Anti-war protesters have marched down Whitehall to Parliament Square, despite being told the protest was illegal.
Hundreds of anti-war protesters took to the streets in 2005.
The Stop the War Coalition timed its protest to coincide with Gordon Brown's Commons statement on Iraq.
Students, campaigners and trade unions joined the rally in Trafalgar Square, before marching down to Parliament.
The group was told it could not march down Whitehall because of a law passed in 1839 which protects the right of MPs and peers to get to Westminster.
But a last-minute decision to let the march go ahead was hailed by organisers, who said they had struck a "significant blow" for democracy.
Lindsey German, convener of the Stop the War Coalition, said they had repeatedly been told they could not go ahead with the march - but said the authorities had underestimated their determination.
The protest coincided with Prime Minister Gordon Brown's statement to MPs, in which he said the plan was to reduce troop numbers to 2,500 by next spring - depending on conditions on the ground.
Ms German said her message to the government was: "You will never draw a line under this war until you bring all our troops home."
Labour left-wing MP John McDonnell said the attempt to "ban" the protest had been "an unacceptable assault on our civil liberties".
Respect MP George Galloway, currently suspended from the House of Commons after a row about his Mariam Appeal charity and his comments about standards watchdogs, said organisers had won a "significant victory".
Speaking at the start of the protest in Trafalgar Square, he said that Mr Brown saw Iraq as a "photo opportunity" but that it had been a "graveyard for a million Iraqis".
Other speakers included comedian Mark Thomas and Ben Griffin, a former SAS trooper.
Owen George, 21, who was at the protest in Parliament Square, said the demonstration was "amazing".
He said: "They managed to get into the square, which is very good.

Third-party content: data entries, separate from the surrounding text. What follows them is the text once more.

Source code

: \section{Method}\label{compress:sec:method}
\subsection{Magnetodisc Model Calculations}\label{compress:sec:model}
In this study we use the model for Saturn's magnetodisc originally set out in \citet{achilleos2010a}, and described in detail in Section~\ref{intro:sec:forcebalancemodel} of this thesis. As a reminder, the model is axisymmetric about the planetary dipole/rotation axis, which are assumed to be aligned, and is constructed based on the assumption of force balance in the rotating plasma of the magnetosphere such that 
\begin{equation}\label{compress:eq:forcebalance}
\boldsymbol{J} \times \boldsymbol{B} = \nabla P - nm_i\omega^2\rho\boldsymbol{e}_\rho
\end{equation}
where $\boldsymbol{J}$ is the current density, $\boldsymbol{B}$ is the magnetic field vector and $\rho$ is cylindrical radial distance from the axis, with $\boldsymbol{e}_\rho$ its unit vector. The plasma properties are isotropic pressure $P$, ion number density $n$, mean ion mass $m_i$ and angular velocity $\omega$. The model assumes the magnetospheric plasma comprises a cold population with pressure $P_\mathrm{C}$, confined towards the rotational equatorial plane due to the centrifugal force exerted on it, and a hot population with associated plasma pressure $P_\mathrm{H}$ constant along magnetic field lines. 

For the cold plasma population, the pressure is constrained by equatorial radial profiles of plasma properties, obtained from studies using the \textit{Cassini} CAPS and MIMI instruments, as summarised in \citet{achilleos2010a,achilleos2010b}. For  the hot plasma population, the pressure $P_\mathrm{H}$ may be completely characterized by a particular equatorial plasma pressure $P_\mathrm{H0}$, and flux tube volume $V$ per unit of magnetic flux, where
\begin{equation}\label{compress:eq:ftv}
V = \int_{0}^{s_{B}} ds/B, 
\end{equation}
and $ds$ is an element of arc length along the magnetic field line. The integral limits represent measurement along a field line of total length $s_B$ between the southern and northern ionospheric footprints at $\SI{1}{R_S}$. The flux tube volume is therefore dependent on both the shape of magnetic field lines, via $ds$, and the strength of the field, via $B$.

It's amazing how much freedom people do have in this country."
CND chairwoman Kate Hudson accused Mr Brown of trying to ban the protest - despite promising to extend liberties around the world at the Labour Party conference.
However, a Home Office spokeswoman said the march had not been "banned" and talks had been held to find a way of re-routing protesters.
The Metropolitan Police said it had worked with the coalition to "facilitate" a lawful protest.
A Scotland Yard spokesman said: "Our aim is to balance the right of the Stop the War Coalition to freedom of protest whilst maintaining the right of MPs and peers to conduct the business of either House whilst they are sitting."